(Provided data)
──────────

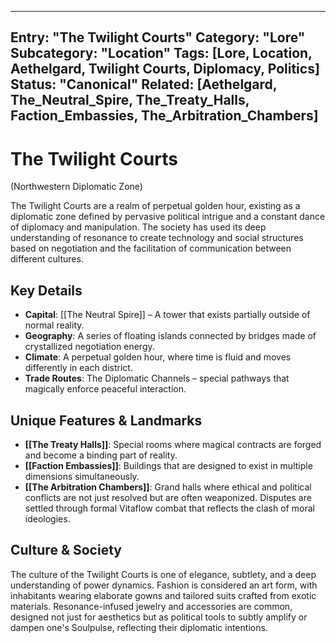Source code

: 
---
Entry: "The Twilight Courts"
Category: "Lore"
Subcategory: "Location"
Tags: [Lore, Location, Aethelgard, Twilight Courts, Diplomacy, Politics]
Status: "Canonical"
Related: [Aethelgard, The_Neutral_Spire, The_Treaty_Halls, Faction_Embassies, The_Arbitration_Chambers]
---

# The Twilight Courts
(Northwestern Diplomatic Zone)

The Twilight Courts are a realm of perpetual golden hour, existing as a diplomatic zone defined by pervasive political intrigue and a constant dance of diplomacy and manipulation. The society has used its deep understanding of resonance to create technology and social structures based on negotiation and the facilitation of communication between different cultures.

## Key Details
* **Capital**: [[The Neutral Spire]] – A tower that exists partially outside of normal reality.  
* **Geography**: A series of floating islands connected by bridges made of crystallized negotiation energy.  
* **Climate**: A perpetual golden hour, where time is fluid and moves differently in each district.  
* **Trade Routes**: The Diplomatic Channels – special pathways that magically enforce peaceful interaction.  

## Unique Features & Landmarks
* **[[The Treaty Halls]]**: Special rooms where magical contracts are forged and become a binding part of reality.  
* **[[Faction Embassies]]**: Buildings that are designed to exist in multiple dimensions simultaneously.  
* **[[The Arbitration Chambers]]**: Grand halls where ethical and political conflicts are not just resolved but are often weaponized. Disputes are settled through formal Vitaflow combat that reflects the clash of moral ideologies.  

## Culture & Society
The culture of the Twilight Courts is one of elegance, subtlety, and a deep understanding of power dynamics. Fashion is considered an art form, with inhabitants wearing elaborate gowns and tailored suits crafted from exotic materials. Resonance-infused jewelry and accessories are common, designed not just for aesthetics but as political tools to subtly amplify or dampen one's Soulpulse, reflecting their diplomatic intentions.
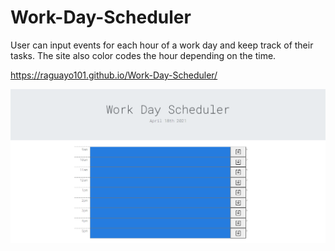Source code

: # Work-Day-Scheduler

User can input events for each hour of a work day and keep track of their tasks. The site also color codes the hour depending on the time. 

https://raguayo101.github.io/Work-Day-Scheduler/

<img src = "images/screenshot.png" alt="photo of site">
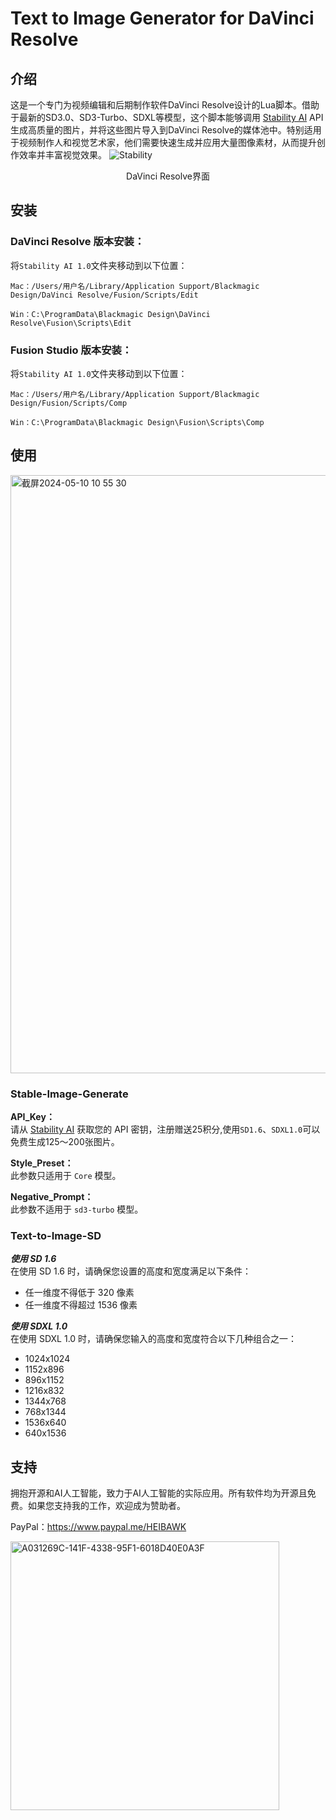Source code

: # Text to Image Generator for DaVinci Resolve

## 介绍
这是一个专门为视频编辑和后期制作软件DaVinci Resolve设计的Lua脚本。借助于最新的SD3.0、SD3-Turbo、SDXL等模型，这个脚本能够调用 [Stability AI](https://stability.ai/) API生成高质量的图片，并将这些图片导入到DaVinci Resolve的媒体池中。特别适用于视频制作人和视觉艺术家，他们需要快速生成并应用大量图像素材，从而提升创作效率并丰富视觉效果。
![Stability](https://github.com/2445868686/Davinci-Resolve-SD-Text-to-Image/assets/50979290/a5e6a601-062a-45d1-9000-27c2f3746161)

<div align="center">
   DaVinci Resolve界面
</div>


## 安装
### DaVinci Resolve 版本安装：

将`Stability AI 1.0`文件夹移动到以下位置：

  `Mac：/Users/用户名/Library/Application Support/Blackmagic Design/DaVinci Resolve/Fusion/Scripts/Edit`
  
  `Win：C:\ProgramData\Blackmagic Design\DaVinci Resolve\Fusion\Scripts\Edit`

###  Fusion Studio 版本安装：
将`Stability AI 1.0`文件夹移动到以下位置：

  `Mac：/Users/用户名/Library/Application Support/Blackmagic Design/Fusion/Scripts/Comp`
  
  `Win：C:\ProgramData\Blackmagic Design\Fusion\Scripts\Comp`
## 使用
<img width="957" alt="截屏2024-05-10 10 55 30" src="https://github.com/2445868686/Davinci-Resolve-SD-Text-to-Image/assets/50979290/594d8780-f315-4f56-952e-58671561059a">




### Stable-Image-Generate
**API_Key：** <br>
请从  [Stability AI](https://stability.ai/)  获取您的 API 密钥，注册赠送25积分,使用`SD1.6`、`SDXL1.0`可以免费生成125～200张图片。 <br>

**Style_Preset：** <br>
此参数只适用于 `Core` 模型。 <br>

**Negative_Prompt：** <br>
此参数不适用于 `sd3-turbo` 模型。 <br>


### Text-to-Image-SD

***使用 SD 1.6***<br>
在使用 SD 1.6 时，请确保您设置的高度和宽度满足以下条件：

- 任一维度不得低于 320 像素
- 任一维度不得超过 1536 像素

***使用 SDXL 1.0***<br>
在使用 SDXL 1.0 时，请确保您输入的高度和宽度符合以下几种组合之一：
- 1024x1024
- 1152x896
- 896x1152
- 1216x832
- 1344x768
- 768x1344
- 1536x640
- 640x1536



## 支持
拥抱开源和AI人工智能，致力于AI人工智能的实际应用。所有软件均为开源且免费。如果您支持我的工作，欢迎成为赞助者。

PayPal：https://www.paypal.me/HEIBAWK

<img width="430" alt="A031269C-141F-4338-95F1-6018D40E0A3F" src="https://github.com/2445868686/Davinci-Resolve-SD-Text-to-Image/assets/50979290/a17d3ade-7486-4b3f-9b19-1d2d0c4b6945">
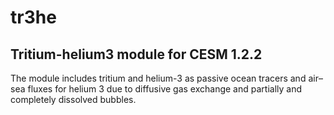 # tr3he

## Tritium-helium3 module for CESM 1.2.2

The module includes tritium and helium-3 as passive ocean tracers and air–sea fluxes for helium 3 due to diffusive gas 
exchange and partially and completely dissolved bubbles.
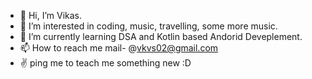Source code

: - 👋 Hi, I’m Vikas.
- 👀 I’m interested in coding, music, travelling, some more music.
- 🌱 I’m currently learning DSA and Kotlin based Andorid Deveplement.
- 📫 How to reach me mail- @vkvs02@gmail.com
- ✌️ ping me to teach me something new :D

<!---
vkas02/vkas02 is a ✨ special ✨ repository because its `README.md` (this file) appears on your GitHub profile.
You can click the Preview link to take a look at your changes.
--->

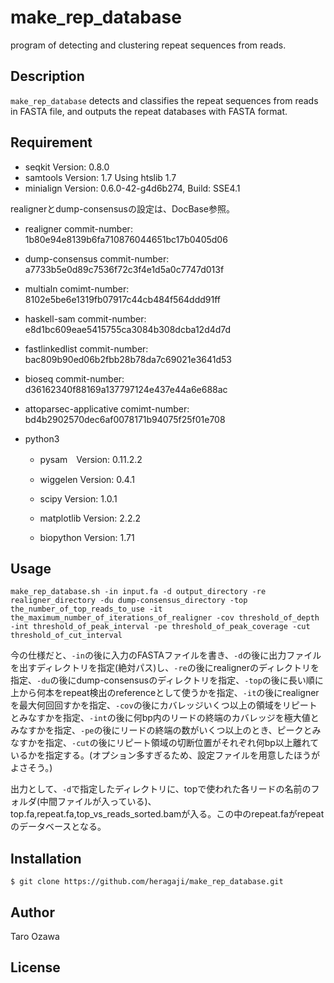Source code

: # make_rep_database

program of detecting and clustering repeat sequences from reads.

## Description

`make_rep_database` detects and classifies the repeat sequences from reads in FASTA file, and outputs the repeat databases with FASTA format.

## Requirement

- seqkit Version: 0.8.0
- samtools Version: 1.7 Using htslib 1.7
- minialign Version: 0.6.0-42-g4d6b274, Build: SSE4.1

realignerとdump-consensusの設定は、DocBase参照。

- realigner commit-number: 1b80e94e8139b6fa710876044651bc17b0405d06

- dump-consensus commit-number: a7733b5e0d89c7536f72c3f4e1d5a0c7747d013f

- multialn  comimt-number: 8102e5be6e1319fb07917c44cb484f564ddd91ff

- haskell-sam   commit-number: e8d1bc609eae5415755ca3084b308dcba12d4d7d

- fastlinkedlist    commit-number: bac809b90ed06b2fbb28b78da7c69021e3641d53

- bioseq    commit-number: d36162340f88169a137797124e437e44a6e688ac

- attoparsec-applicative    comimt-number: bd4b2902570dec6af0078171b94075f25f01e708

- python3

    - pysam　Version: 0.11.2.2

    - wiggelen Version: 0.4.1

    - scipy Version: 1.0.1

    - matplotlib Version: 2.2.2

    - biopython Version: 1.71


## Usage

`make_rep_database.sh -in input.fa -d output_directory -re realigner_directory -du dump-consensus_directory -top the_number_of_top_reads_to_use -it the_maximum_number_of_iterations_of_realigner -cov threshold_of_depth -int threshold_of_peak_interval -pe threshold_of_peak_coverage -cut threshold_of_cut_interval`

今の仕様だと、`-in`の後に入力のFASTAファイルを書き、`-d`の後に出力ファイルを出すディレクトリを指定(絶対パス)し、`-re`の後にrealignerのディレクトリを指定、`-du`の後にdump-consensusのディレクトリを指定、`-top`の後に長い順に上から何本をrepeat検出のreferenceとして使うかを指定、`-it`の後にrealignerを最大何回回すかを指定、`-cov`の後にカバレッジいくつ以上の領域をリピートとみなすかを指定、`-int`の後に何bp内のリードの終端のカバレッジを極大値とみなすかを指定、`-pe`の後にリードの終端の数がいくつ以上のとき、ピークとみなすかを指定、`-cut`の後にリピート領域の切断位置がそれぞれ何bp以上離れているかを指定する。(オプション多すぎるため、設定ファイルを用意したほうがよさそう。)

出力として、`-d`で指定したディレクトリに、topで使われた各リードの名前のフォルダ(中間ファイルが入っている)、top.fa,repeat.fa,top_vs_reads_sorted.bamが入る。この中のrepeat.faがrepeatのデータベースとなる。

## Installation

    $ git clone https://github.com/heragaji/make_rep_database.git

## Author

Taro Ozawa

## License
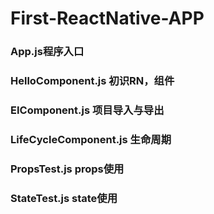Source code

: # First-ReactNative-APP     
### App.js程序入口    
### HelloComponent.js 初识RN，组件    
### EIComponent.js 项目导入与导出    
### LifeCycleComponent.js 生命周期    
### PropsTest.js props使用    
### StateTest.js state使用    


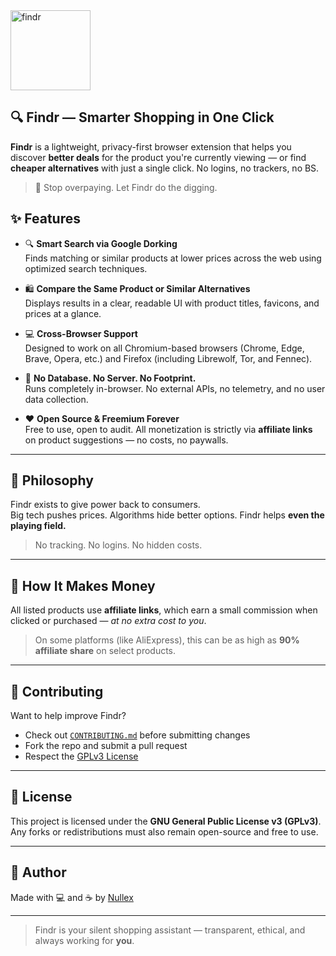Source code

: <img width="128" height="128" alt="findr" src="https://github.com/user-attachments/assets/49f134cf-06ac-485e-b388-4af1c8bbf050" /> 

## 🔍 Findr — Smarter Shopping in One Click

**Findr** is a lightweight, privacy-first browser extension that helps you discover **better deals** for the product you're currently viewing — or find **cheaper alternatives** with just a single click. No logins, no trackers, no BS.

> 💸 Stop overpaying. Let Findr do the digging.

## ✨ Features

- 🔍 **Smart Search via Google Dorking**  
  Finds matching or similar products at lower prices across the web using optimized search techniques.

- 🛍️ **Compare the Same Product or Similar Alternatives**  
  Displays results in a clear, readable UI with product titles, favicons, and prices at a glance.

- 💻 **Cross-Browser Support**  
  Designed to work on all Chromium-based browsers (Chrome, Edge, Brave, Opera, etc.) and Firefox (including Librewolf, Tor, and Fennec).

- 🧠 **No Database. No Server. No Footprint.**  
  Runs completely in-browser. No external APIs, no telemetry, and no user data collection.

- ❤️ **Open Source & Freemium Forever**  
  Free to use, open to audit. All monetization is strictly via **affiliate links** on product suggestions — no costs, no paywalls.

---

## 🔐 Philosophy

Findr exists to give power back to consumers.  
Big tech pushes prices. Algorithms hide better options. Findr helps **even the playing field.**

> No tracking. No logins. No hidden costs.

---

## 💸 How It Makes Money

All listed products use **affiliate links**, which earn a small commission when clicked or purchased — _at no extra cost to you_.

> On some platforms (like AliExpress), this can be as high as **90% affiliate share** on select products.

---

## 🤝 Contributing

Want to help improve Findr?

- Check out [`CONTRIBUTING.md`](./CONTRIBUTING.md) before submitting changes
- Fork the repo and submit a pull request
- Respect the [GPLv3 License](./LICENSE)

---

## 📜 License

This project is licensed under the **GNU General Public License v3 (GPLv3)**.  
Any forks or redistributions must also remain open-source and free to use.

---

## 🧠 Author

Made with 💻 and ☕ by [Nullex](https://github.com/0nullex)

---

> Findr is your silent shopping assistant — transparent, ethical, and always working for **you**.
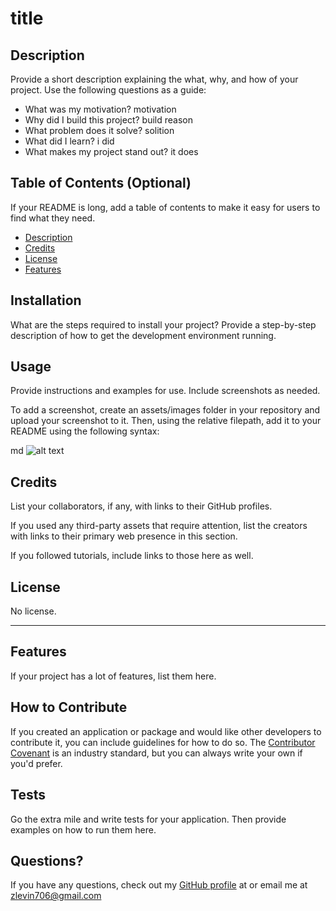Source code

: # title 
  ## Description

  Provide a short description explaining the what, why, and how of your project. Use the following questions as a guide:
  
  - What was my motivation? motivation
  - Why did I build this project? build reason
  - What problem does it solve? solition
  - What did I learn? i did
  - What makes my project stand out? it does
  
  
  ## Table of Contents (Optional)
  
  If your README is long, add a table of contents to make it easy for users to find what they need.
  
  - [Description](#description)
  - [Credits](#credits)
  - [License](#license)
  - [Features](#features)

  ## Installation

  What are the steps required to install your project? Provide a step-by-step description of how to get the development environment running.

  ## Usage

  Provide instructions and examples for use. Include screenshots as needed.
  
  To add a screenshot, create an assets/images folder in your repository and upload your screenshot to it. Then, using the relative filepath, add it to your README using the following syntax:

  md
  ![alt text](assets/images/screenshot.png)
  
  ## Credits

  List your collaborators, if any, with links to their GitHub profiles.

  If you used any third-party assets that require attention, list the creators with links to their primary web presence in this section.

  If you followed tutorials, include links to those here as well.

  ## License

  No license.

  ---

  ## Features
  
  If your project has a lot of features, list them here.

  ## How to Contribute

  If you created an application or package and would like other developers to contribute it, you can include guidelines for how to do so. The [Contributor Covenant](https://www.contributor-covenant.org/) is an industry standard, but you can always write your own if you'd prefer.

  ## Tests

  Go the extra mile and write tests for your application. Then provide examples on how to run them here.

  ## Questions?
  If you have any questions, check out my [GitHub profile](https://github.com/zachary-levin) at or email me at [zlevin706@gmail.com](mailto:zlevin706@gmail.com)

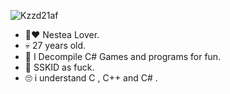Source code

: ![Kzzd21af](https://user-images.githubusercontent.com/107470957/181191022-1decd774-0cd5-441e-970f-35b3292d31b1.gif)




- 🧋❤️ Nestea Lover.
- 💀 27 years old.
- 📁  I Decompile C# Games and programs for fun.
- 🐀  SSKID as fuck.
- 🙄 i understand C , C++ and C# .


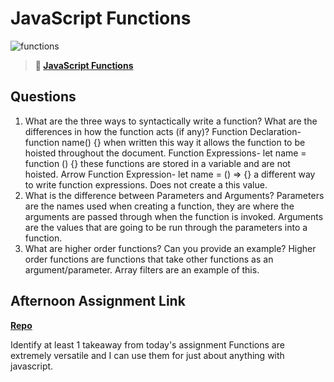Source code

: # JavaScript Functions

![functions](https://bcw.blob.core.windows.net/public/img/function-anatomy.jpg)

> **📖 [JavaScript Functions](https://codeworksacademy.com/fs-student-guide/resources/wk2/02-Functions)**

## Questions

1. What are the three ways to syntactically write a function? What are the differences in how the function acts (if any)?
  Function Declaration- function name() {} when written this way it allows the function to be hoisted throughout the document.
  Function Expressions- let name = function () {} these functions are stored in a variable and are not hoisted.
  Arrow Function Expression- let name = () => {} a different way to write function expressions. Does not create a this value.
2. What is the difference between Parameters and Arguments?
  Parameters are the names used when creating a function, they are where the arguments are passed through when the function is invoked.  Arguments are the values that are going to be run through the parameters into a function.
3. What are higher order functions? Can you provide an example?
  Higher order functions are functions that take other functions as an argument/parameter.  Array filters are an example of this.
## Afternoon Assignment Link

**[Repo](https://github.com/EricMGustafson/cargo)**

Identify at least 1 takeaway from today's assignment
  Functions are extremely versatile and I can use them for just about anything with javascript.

──────────

(Problem statement) Leave the pictures out and please restate exactly the lines running from the start of the material through the one with "## Unique Features & Landmarks".

(Result of this task)
Source code

: 
---
Entry: "The Twilight Courts"
Category: "Lore"
Subcategory: "Location"
Tags: [Lore, Location, Aethelgard, Twilight Courts, Diplomacy, Politics]
Status: "Canonical"
Related: [Aethelgard, The_Neutral_Spire, The_Treaty_Halls, Faction_Embassies, The_Arbitration_Chambers]
---

# The Twilight Courts
(Northwestern Diplomatic Zone)

The Twilight Courts are a realm of perpetual golden hour, existing as a diplomatic zone defined by pervasive political intrigue and a constant dance of diplomacy and manipulation. The society has used its deep understanding of resonance to create technology and social structures based on negotiation and the facilitation of communication between different cultures.

## Key Details
* **Capital**: [[The Neutral Spire]] – A tower that exists partially outside of normal reality.  
* **Geography**: A series of floating islands connected by bridges made of crystallized negotiation energy.  
* **Climate**: A perpetual golden hour, where time is fluid and moves differently in each district.  
* **Trade Routes**: The Diplomatic Channels – special pathways that magically enforce peaceful interaction.  

## Unique Features & Landmarks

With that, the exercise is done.